2. Take heart, Blackhawks fans: These issues are very correctable. Last year was hardly a once-in-a-lifetime Chicago defensive miracle that can’t ever be matched again. I’d contend that the players were simply more focused on playing solid defensive hockey in ’12-13 than they have been this year. It happens – the infamous “Cup hangover” may not always present itself directly in the standings, but there’s always some residual effect.
3. Chicago’s goaltending hasn’t been very good either, I know. But better netminding will come with better defense – it doesn’t often work the other way around.
The Penalty Kill Is Terrifyingly Awful
Funny how things have switched, isn’t it? Last year the story was Chicago’s fantastic PK and anemic PP; this year, the two have been swapped. Can’t ever seem to just have the best of both.
Time for one last “highlight.” Ugh. This was a miserable game.
I’m sorry. Why.
Why is Brandon Bollig on the penalty kill?
He has been for a few games.
It’s been equally idiotic for each of them.
Sorry. Manning up now.
Okay, first: Chicago’s PK is what I call a “wide” box – that is, the typical four-man PK setup with the stipulation that the two forwards and two defensemen are free (when appropriate) to extend their coverage to match the movement and positioning of the opposing team’s powerplay.
In this case, the biggest mistake is made by – you guessed it – the Best Player in the Known Universe (BPIKU – Brandon Bollig). BPIKU is being way too passive here, sitting almost all the way down at the hashmarks and leaving his man (Jake Gardiner, #51) wide open at the point with plenty of space. BPIKU accomplishes absolutely nothing by being so low in the zone; the Leaf player in front of the net is covered at the moment. Like Kostka from earlier, he’s quite literally functionless here. He’s not serving any sort of purpose. The Hawks are effectively playing 3-on-5. Ergo, Gardiner is free to fire a hard, accurate shot-pass towards the front of the net with no concern of it getting blocked.

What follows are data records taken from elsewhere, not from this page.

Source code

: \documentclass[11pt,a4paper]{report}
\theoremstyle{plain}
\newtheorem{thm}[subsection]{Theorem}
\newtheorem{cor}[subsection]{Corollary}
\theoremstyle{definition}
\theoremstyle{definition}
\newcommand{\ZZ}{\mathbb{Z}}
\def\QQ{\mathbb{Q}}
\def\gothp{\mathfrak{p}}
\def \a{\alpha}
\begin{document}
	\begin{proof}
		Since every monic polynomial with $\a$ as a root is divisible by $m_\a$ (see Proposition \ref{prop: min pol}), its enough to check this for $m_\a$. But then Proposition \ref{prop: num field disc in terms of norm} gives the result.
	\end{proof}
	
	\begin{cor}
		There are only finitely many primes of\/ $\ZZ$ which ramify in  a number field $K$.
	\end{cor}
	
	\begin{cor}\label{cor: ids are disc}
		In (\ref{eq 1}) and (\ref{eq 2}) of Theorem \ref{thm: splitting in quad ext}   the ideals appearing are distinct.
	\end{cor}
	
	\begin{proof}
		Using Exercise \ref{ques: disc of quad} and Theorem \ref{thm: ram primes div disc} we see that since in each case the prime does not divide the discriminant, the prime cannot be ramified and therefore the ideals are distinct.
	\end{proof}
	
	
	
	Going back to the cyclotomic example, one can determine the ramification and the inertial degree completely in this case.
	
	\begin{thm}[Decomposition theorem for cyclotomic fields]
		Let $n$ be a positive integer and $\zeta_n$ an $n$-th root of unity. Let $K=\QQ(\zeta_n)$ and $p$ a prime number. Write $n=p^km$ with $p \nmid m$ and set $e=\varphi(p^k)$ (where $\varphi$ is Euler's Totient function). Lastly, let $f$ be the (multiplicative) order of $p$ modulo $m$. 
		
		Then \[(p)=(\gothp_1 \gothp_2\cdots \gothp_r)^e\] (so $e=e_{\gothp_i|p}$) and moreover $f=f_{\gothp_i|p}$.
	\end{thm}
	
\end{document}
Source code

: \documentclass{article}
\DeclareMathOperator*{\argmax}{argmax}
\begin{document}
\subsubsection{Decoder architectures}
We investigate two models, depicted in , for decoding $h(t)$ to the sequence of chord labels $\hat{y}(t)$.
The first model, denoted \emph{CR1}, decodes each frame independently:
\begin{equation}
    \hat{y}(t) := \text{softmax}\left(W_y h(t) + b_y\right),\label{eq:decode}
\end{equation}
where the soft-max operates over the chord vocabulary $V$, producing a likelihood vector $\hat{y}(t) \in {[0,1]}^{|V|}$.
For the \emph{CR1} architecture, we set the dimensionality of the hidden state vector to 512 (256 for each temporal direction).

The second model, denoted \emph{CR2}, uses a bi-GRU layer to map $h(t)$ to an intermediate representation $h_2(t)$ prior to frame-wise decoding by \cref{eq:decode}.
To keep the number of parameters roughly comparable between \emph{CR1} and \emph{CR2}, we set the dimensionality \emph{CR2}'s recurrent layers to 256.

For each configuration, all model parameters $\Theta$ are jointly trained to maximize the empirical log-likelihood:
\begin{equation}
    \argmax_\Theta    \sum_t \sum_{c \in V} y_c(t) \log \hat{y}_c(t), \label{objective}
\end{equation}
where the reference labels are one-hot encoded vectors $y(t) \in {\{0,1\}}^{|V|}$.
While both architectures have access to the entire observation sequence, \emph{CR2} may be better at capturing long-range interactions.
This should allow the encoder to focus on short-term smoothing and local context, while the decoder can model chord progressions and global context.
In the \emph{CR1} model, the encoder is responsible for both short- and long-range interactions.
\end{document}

The second blunder is Keith’s. I understand what he’s trying to do (give Raanta a clear view of the “shot” from the point), but in doing so he leaves Joffrey Lupul completely alone in front of the net for an uncontested tip. Keith tying up Lupul’s stick is the ideal here – but even being close enough to distract him a little would have served at least some purpose. Instead, Lupul had enough time to catch Gardiner’s pass and even make a move if he wanted to. He chose to just tip it instead. Yep, this wasn’t Keith’s best game.
The Hawks’ PK is paradoxical. They are aggressive in that they permit (and encourage) forwards and defensemen to stretch their coverage area (think of the 2-3 zone in basketball). But the PK strategy is also passive in that it doesn’t emphasize direct pressure on opposing players who have the puck. It’s complicated.
Ultimately, the issue with Chicago’s penalty kill has been a mix of shoddy goaltending and ineffective execution.
WHY IS BRANDON BOLLIG ON THE PENALTY KILL?
I managed to stave off saying it (again) for a few paragraphs. That was really hard for me, you have to understand.
Oh, I did promise you one more thing when I wrote this…
The Official PROPHET KENT SIMPSON Update
PROPHET KENT SIMPSON’s first-ever NHL action was thoroughly depressing. You had to feel for the guy, getting thrown into a game that his team just wasn’t interested in playing (the first two periods against Toronto consisted of some of the least inspired hockey the Blackhawks have put forth this year). I imagine he was pretty jittery, and it didn’t help to be faced with a quality scoring chance 28 seconds into his NHL career… and have it slip by to boot.
But it’s okay! PROPHET KENT SIMPSON has my full trust, and he should have yours too.
I’m up for starting the official fan club if I get enough support. Let me know.